Although not detailed here, the authors applied the same approach on a neighboring sewer system for the same year and same precipitation and achieved comparable accuracy (adjusted $R^2=0.85$ compared with South Salt Lake’s 0.91). As expected, different timing of peak groundwater ($D_{\mathrm{peak}}=135\mathrm{days}$, compared with South Salt Lake’s 90 days) and different period of moving-average precipitation ($A=30\mathrm{days}$, compared with South Salt Lake’s 14 days) produced the best fit. The differences in parameter values, compared with each other and the case-study system, are attributed to unique system conditions such as soil type, hydraulic conductivity, water table levels, pipe condition, pipe depth, and impervious cover that cannot be directly modeled. Still, the model performs well in both systems.

A key advancement of this study was including moving-average precipitation as a predictor of delayed inflow. The term greatly improved the model’s ability to predict sewer flows during and after storms, separate from the baseline effects of sanitary flow and groundwater infiltration and the short response of direct inflow. Without it, the model performed poorly, especially after storms. Moving-average precipitation should be considered in future $\mathrm{I}/\mathrm{I}$ studies to fill this gap.

The data required for the model described here are generally available in the US. Water/wastewater utilities can provide the daily wastewater flows and winter water use, and daily precipitation and air temperature data are available from agencies like the National Weather Service. As such, the method should be replicable in many locations. Ideally, multiple years of data should be used.

The primary limitation of this research is when physical processes are poorly represented by mathematical expressions like those described previously. For example, this research may not apply well when a region has groundwater variations that are unlike a sinusoidal function. However, the strength of this research is its practicality; it can be applied quickly to individual systems to validate its applicability. Other limitations may include data availability and capacity to model exfiltration and intraday peak flows.

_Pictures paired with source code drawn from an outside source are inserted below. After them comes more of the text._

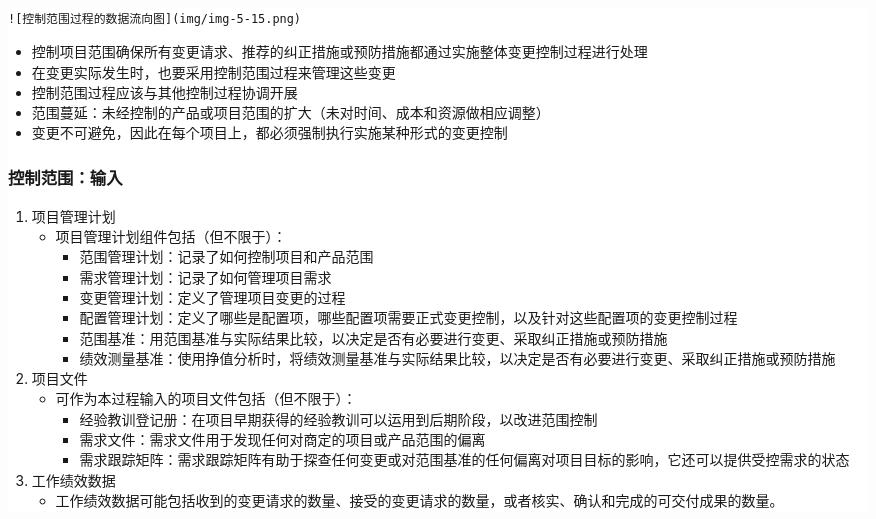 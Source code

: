 	![控制范围过程的数据流向图](img/img-5-15.png)
- 控制项目范围确保所有变更请求、推荐的纠正措施或预防措施都通过实施整体变更控制过程进行处理
- 在变更实际发生时，也要采用控制范围过程来管理这些变更
- 控制范围过程应该与其他控制过程协调开展
- 范围蔓延：未经控制的产品或项目范围的扩大（未对时间、成本和资源做相应调整）
- 变更不可避免，因此在每个项目上，都必须强制执行实施某种形式的变更控制

### 控制范围：输入

1. 项目管理计划
	- 项目管理计划组件包括（但不限于）：
		- 范围管理计划：记录了如何控制项目和产品范围
		- 需求管理计划：记录了如何管理项目需求
		- 变更管理计划：定义了管理项目变更的过程
		- 配置管理计划：定义了哪些是配置项，哪些配置项需要正式变更控制，以及针对这些配置项的变更控制过程
		- 范围基准：用范围基准与实际结果比较，以决定是否有必要进行变更、采取纠正措施或预防措施
		- 绩效测量基准：使用挣值分析时，将绩效测量基准与实际结果比较，以决定是否有必要进行变更、采取纠正措施或预防措施
2. 项目文件
	- 可作为本过程输入的项目文件包括（但不限于）：
		- 经验教训登记册：在项目早期获得的经验教训可以运用到后期阶段，以改进范围控制
		- 需求文件：需求文件用于发现任何对商定的项目或产品范围的偏离
		- 需求跟踪矩阵：需求跟踪矩阵有助于探查任何变更或对范围基准的任何偏离对项目目标的影响，它还可以提供受控需求的状态
3. 工作绩效数据
	- 工作绩效数据可能包括收到的变更请求的数量、接受的变更请求的数量，或者核实、确认和完成的可交付成果的数量。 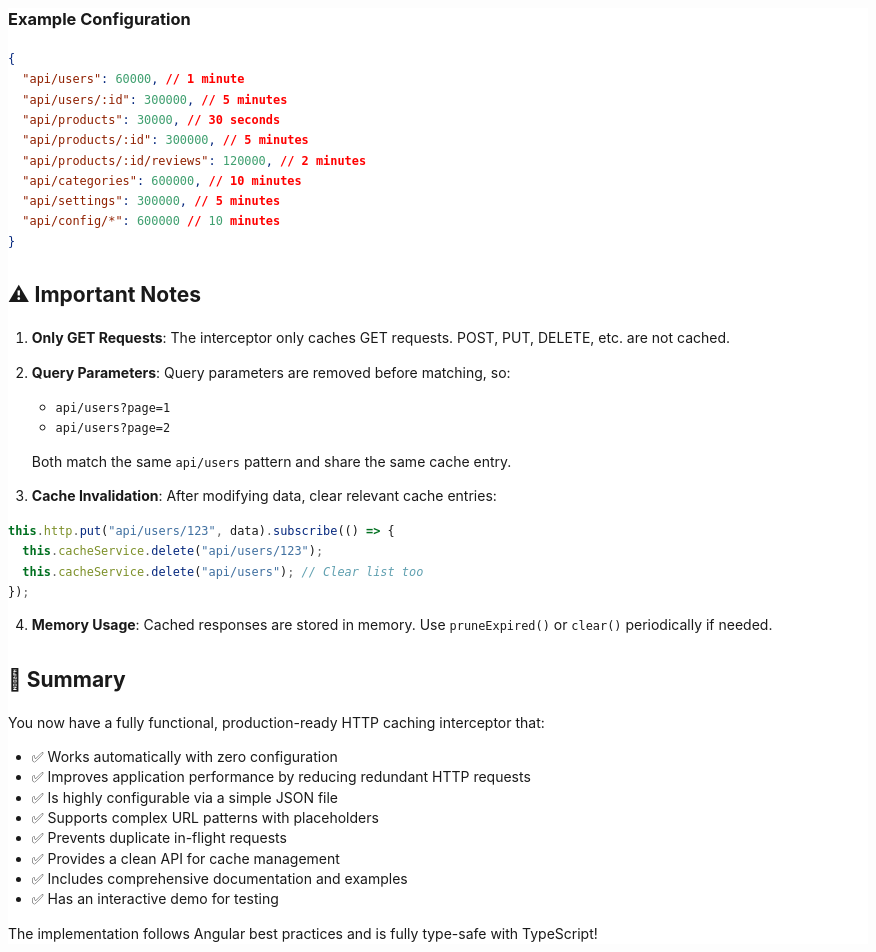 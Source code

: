 ### Example Configuration

```json
{
  "api/users": 60000, // 1 minute
  "api/users/:id": 300000, // 5 minutes
  "api/products": 30000, // 30 seconds
  "api/products/:id": 300000, // 5 minutes
  "api/products/:id/reviews": 120000, // 2 minutes
  "api/categories": 600000, // 10 minutes
  "api/settings": 300000, // 5 minutes
  "api/config/*": 600000 // 10 minutes
}
```

## ⚠️ Important Notes

1. **Only GET Requests**: The interceptor only caches GET requests. POST, PUT, DELETE, etc. are not cached.

2. **Query Parameters**: Query parameters are removed before matching, so:

   - `api/users?page=1`
   - `api/users?page=2`

   Both match the same `api/users` pattern and share the same cache entry.

3. **Cache Invalidation**: After modifying data, clear relevant cache entries:

```typescript
this.http.put("api/users/123", data).subscribe(() => {
  this.cacheService.delete("api/users/123");
  this.cacheService.delete("api/users"); // Clear list too
});
```

4. **Memory Usage**: Cached responses are stored in memory. Use `pruneExpired()` or `clear()` periodically if needed.

## 🎉 Summary

You now have a fully functional, production-ready HTTP caching interceptor that:

- ✅ Works automatically with zero configuration
- ✅ Improves application performance by reducing redundant HTTP requests
- ✅ Is highly configurable via a simple JSON file
- ✅ Supports complex URL patterns with placeholders
- ✅ Prevents duplicate in-flight requests
- ✅ Provides a clean API for cache management
- ✅ Includes comprehensive documentation and examples
- ✅ Has an interactive demo for testing

The implementation follows Angular best practices and is fully type-safe with TypeScript!


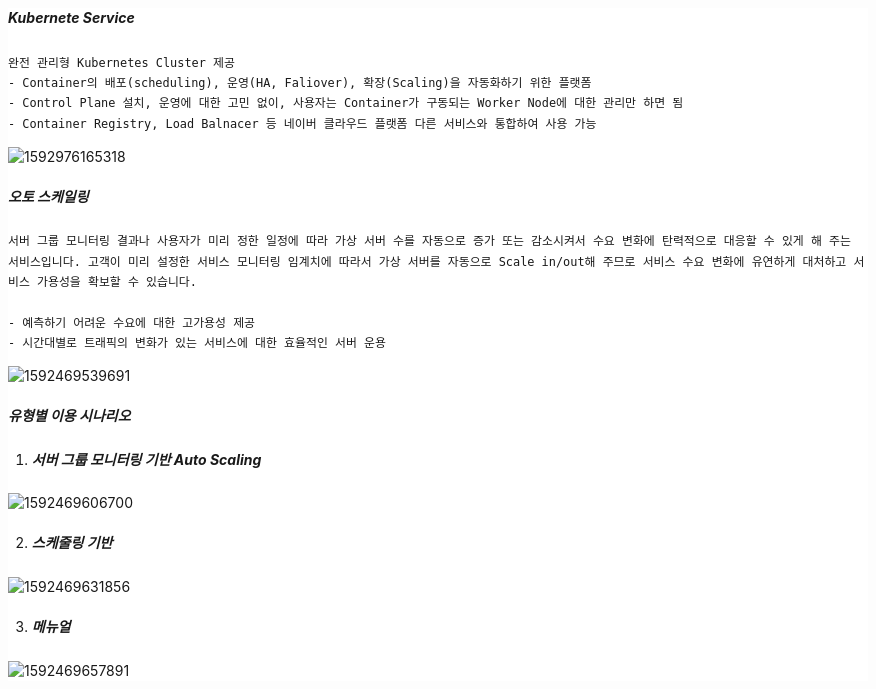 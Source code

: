 
##### Kubernete Service

```
완전 관리형 Kubernetes Cluster 제공
- Container의 배포(scheduling), 운영(HA, Faliover), 확장(Scaling)을 자동화하기 위한 플랫폼
- Control Plane 설치, 운영에 대한 고민 없이, 사용자는 Container가 구동되는 Worker Node에 대한 관리만 하면 됨
- Container Registry, Load Balnacer 등 네이버 클라우드 플랫폼 다른 서비스와 통합하여 사용 가능
```

![1592976165318](C:\Users\minsoo\AppData\Roaming\Typora\typora-user-images\1592976165318.png)





##### 오토 스케일링

```
서버 그룹 모니터링 결과나 사용자가 미리 정한 일정에 따라 가상 서버 수를 자동으로 증가 또는 감소시켜서 수요 변화에 탄력적으로 대응할 수 있게 해 주는 서비스입니다. 고객이 미리 설정한 서비스 모니터링 임계치에 따라서 가상 서버를 자동으로 Scale in/out해 주므로 서비스 수요 변화에 유연하게 대처하고 서비스 가용성을 확보할 수 있습니다.

- 예측하기 어려운 수요에 대한 고가용성 제공
- 시간대별로 트래픽의 변화가 있는 서비스에 대한 효율적인 서버 운용
```



![1592469539691](C:\Users\minsoo\AppData\Roaming\Typora\typora-user-images\1592469539691.png)



##### 유형별 이용 시나리오



1. ##### 서버 그룹 모니터링 기반 Auto Scaling

![1592469606700](C:\Users\minsoo\AppData\Roaming\Typora\typora-user-images\1592469606700.png)





2. ##### 스케줄링 기반

![1592469631856](C:\Users\minsoo\AppData\Roaming\Typora\typora-user-images\1592469631856.png)



3. ##### 메뉴얼

![1592469657891](C:\Users\minsoo\AppData\Roaming\Typora\typora-user-images\1592469657891.png)













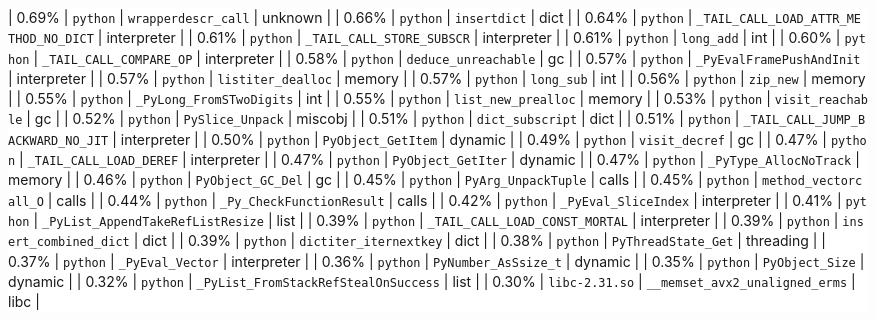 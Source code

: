 | 0.69% | `python` | `wrapperdescr_call` | unknown |
| 0.66% | `python` | `insertdict` | dict |
| 0.64% | `python` | `_TAIL_CALL_LOAD_ATTR_METHOD_NO_DICT` | interpreter |
| 0.61% | `python` | `_TAIL_CALL_STORE_SUBSCR` | interpreter |
| 0.61% | `python` | `long_add` | int |
| 0.60% | `python` | `_TAIL_CALL_COMPARE_OP` | interpreter |
| 0.58% | `python` | `deduce_unreachable` | gc |
| 0.57% | `python` | `_PyEvalFramePushAndInit` | interpreter |
| 0.57% | `python` | `listiter_dealloc` | memory |
| 0.57% | `python` | `long_sub` | int |
| 0.56% | `python` | `zip_new` | memory |
| 0.55% | `python` | `_PyLong_FromSTwoDigits` | int |
| 0.55% | `python` | `list_new_prealloc` | memory |
| 0.53% | `python` | `visit_reachable` | gc |
| 0.52% | `python` | `PySlice_Unpack` | miscobj |
| 0.51% | `python` | `dict_subscript` | dict |
| 0.51% | `python` | `_TAIL_CALL_JUMP_BACKWARD_NO_JIT` | interpreter |
| 0.50% | `python` | `PyObject_GetItem` | dynamic |
| 0.49% | `python` | `visit_decref` | gc |
| 0.47% | `python` | `_TAIL_CALL_LOAD_DEREF` | interpreter |
| 0.47% | `python` | `PyObject_GetIter` | dynamic |
| 0.47% | `python` | `_PyType_AllocNoTrack` | memory |
| 0.46% | `python` | `PyObject_GC_Del` | gc |
| 0.45% | `python` | `PyArg_UnpackTuple` | calls |
| 0.45% | `python` | `method_vectorcall_O` | calls |
| 0.44% | `python` | `_Py_CheckFunctionResult` | calls |
| 0.42% | `python` | `_PyEval_SliceIndex` | interpreter |
| 0.41% | `python` | `_PyList_AppendTakeRefListResize` | list |
| 0.39% | `python` | `_TAIL_CALL_LOAD_CONST_MORTAL` | interpreter |
| 0.39% | `python` | `insert_combined_dict` | dict |
| 0.39% | `python` | `dictiter_iternextkey` | dict |
| 0.38% | `python` | `PyThreadState_Get` | threading |
| 0.37% | `python` | `_PyEval_Vector` | interpreter |
| 0.36% | `python` | `PyNumber_AsSsize_t` | dynamic |
| 0.35% | `python` | `PyObject_Size` | dynamic |
| 0.32% | `python` | `_PyList_FromStackRefStealOnSuccess` | list |
| 0.30% | `libc-2.31.so` | `__memset_avx2_unaligned_erms` | libc | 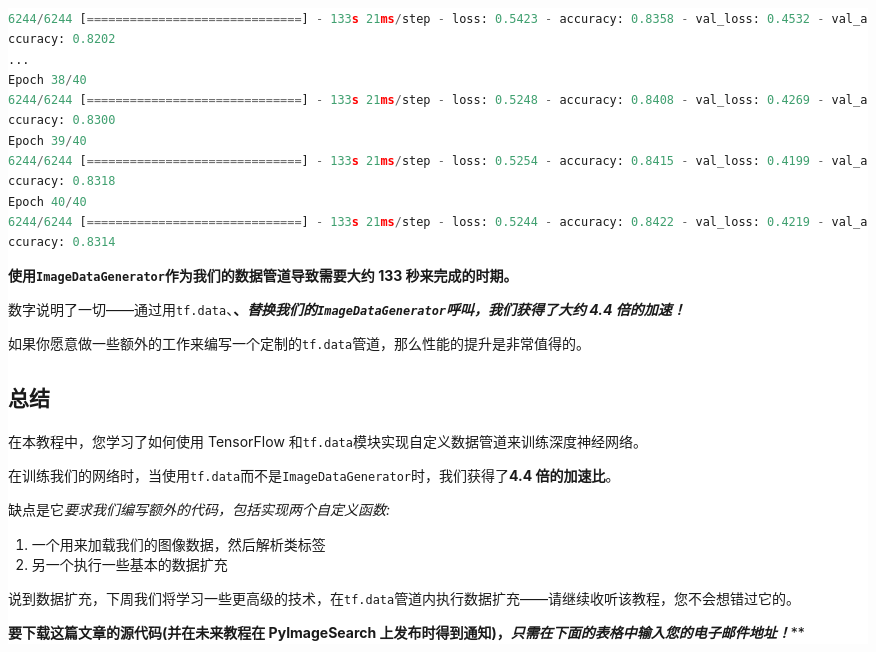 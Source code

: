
 ```py
6244/6244 [==============================] - 133s 21ms/step - loss: 0.5423 - accuracy: 0.8358 - val_loss: 0.4532 - val_accuracy: 0.8202
...
Epoch 38/40
6244/6244 [==============================] - 133s 21ms/step - loss: 0.5248 - accuracy: 0.8408 - val_loss: 0.4269 - val_accuracy: 0.8300
Epoch 39/40
6244/6244 [==============================] - 133s 21ms/step - loss: 0.5254 - accuracy: 0.8415 - val_loss: 0.4199 - val_accuracy: 0.8318
Epoch 40/40
6244/6244 [==============================] - 133s 21ms/step - loss: 0.5244 - accuracy: 0.8422 - val_loss: 0.4219 - val_accuracy: 0.8314
```

**使用`ImageDataGenerator`作为我们的数据管道导致需要大约 133 秒来完成的时期。**

数字说明了一切——通过用`tf.data`、**、*替换我们的`ImageDataGenerator`呼叫，我们获得了大约 4.4 倍的加速！***

如果你愿意做一些额外的工作来编写一个定制的`tf.data`管道，那么性能的提升是非常值得的。

## **总结**

在本教程中，您学习了如何使用 TensorFlow 和`tf.data`模块实现自定义数据管道来训练深度神经网络。

在训练我们的网络时，当使用`tf.data`而不是`ImageDataGenerator`时，我们获得了**4.4 倍的加速比**。

缺点是它*要求我们编写额外的代码，包括实现两个自定义函数:*

1.  一个用来加载我们的图像数据，然后解析类标签
2.  另一个执行一些基本的数据扩充

说到数据扩充，下周我们将学习一些更高级的技术，在`tf.data`管道内执行数据扩充——请继续收听该教程，您不会想错过它的。

**要下载这篇文章的源代码(并在未来教程在 PyImageSearch 上发布时得到通知)，*只需在下面的表格中输入您的电子邮件地址！*****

Further work should test the general approach used here on study areas with different climates, pipe network conditions, flow rates, soils, and other system properties from those found in Utah. Additionally, a variety of analysis period durations should be tested to validate impact on goodness of fit. It would be worthwhile to see how the effect of moving-average precipitation varies across such settings and what assumptions about groundwater infiltration are useful for model fitting in the absence of actual groundwater observations. The results should then inform actions to mitigate $\mathrm{I}/\mathrm{I}$ and enhance sewer system performance.

Engineers and sewer system employees need practical ways to differentiate sanitary flow, groundwater infiltration, direct inflow, and delayed inflow in a wastewater balance. This work proposed a regression model containing discrete terms for each of these components. Sanitary flow was estimated from winter water use, groundwater infiltration was approximated with a sinusoidal pattern and an assumed seasonal maximum, direct inflow was modeled as a function of same-day precipitation above freezing, and delayed inflow was modeled as a function of the moving-average precipitation to capture both the magnitude and the duration of recent storms. The input data (winter water use, daily wastewater flow, daily precipitation, and daily air temperature) are generally available for sewer systems in the US, so the analysis may be applied across various locations. The model performed well with a case study of 2019 daily sewer flows in South Salt Lake, Utah, and a neighboring sewer system. Further work should extend the analysis to other study areas (perhaps dividing larger systems into smaller, metered sewersheds), test the limits of the approach, and integrate the results with other sewer system planning and rehabilitation efforts.

All data, models, or code that support the findings of this study are available from the corresponding author upon reasonable request.